◆ **What you are asked to do**
Set down all of the entries below exactly, and omit the pictures.

◆ **Data in this exercise**
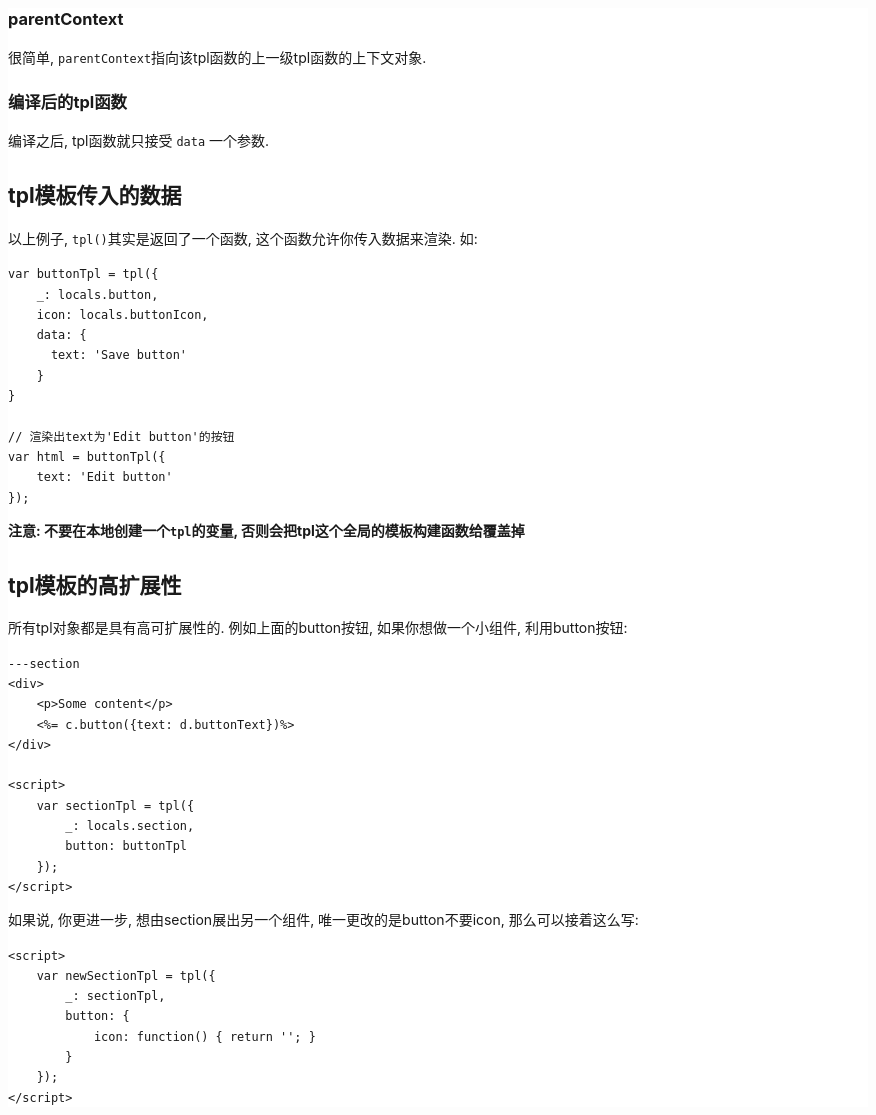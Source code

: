 ### parentContext

很简单, `parentContext`指向该tpl函数的上一级tpl函数的上下文对象.

### 编译后的tpl函数

编译之后, tpl函数就只接受 `data` 一个参数.



## tpl模板传入的数据

以上例子, `tpl()`其实是返回了一个函数, 这个函数允许你传入数据来渲染.
如:

```
var buttonTpl = tpl({
    _: locals.button,
    icon: locals.buttonIcon,
    data: {
      text: 'Save button'
    }
}

// 渲染出text为'Edit button'的按钮
var html = buttonTpl({
    text: 'Edit button'
}); 
```

**注意: 不要在本地创建一个`tpl`的变量, 否则会把tpl这个全局的模板构建函数给覆盖掉**
   
## tpl模板的高扩展性
   
所有tpl对象都是具有高可扩展性的. 例如上面的button按钮, 如果你想做一个小组件, 利用button按钮:

```
---section
<div>
    <p>Some content</p>
    <%= c.button({text: d.buttonText})%>
</div>

<script>
    var sectionTpl = tpl({
        _: locals.section,
        button: buttonTpl 
    });
</script>
```

如果说, 你更进一步, 想由section展出另一个组件, 唯一更改的是button不要icon, 那么可以接着这么写:

```
<script>
    var newSectionTpl = tpl({
        _: sectionTpl,
        button: {
            icon: function() { return ''; }
        }
    });
</script>
```
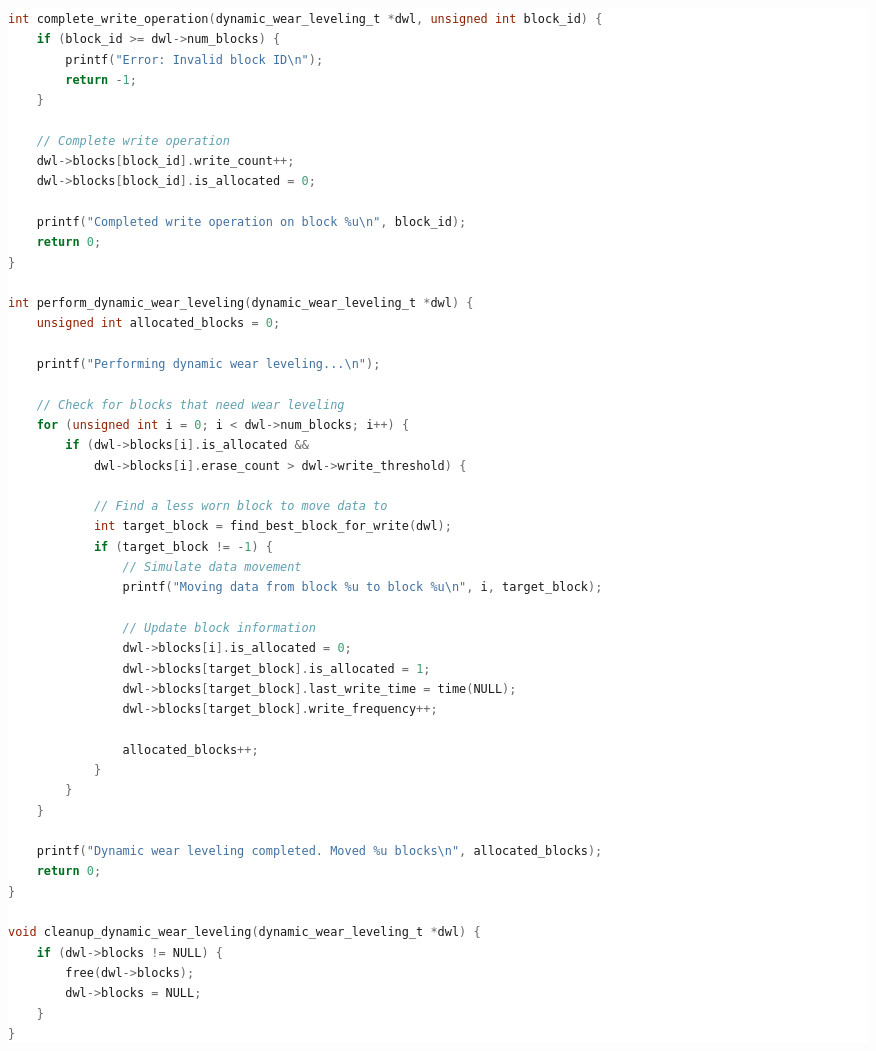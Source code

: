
 ```c
int complete_write_operation(dynamic_wear_leveling_t *dwl, unsigned int block_id) {
    if (block_id >= dwl->num_blocks) {
        printf("Error: Invalid block ID\n");
        return -1;
    }

    // Complete write operation
    dwl->blocks[block_id].write_count++;
    dwl->blocks[block_id].is_allocated = 0;

    printf("Completed write operation on block %u\n", block_id);
    return 0;
}

int perform_dynamic_wear_leveling(dynamic_wear_leveling_t *dwl) {
    unsigned int allocated_blocks = 0;

    printf("Performing dynamic wear leveling...\n");

    // Check for blocks that need wear leveling
    for (unsigned int i = 0; i < dwl->num_blocks; i++) {
        if (dwl->blocks[i].is_allocated &&
            dwl->blocks[i].erase_count > dwl->write_threshold) {

            // Find a less worn block to move data to
            int target_block = find_best_block_for_write(dwl);
            if (target_block != -1) {
                // Simulate data movement
                printf("Moving data from block %u to block %u\n", i, target_block);

                // Update block information
                dwl->blocks[i].is_allocated = 0;
                dwl->blocks[target_block].is_allocated = 1;
                dwl->blocks[target_block].last_write_time = time(NULL);
                dwl->blocks[target_block].write_frequency++;

                allocated_blocks++;
            }
        }
    }

    printf("Dynamic wear leveling completed. Moved %u blocks\n", allocated_blocks);
    return 0;
}

void cleanup_dynamic_wear_leveling(dynamic_wear_leveling_t *dwl) {
    if (dwl->blocks != NULL) {
        free(dwl->blocks);
        dwl->blocks = NULL;
    }
}
```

◆ **Solved problem**
Source code

: ### parentContext

很简单, `parentContext`指向该tpl函数的上一级tpl函数的上下文对象.

### 编译后的tpl函数

编译之后, tpl函数就只接受 `data` 一个参数.



## tpl模板传入的数据

以上例子, `tpl()`其实是返回了一个函数, 这个函数允许你传入数据来渲染.
如:

```
var buttonTpl = tpl({
    _: locals.button,
    icon: locals.buttonIcon,
    data: {
      text: 'Save button'
    }
}

// 渲染出text为'Edit button'的按钮
var html = buttonTpl({
    text: 'Edit button'
}); 
```

**注意: 不要在本地创建一个`tpl`的变量, 否则会把tpl这个全局的模板构建函数给覆盖掉**
   
## tpl模板的高扩展性
   
所有tpl对象都是具有高可扩展性的. 例如上面的button按钮, 如果你想做一个小组件, 利用button按钮:

```
---section
<div>
    <p>Some content</p>
    <%= c.button({text: d.buttonText})%>
</div>

<script>
    var sectionTpl = tpl({
        _: locals.section,
        button: buttonTpl 
    });
</script>
```

如果说, 你更进一步, 想由section展出另一个组件, 唯一更改的是button不要icon, 那么可以接着这么写:

```
<script>
    var newSectionTpl = tpl({
        _: sectionTpl,
        button: {
            icon: function() { return ''; }
        }
    });
</script>
```
Source code

:
 ```c
int complete_write_operation(dynamic_wear_leveling_t *dwl, unsigned int block_id) {
    if (block_id >= dwl->num_blocks) {
        printf("Error: Invalid block ID\n");
        return -1;
    }

    // Complete write operation
    dwl->blocks[block_id].write_count++;
    dwl->blocks[block_id].is_allocated = 0;

    printf("Completed write operation on block %u\n", block_id);
    return 0;
}

int perform_dynamic_wear_leveling(dynamic_wear_leveling_t *dwl) {
    unsigned int allocated_blocks = 0;

    printf("Performing dynamic wear leveling...\n");

    // Check for blocks that need wear leveling
    for (unsigned int i = 0; i < dwl->num_blocks; i++) {
        if (dwl->blocks[i].is_allocated &&
            dwl->blocks[i].erase_count > dwl->write_threshold) {

            // Find a less worn block to move data to
            int target_block = find_best_block_for_write(dwl);
            if (target_block != -1) {
                // Simulate data movement
                printf("Moving data from block %u to block %u\n", i, target_block);

                // Update block information
                dwl->blocks[i].is_allocated = 0;
                dwl->blocks[target_block].is_allocated = 1;
                dwl->blocks[target_block].last_write_time = time(NULL);
                dwl->blocks[target_block].write_frequency++;

                allocated_blocks++;
            }
        }
    }

    printf("Dynamic wear leveling completed. Moved %u blocks\n", allocated_blocks);
    return 0;
}

void cleanup_dynamic_wear_leveling(dynamic_wear_leveling_t *dwl) {
    if (dwl->blocks != NULL) {
        free(dwl->blocks);
        dwl->blocks = NULL;
    }
}
```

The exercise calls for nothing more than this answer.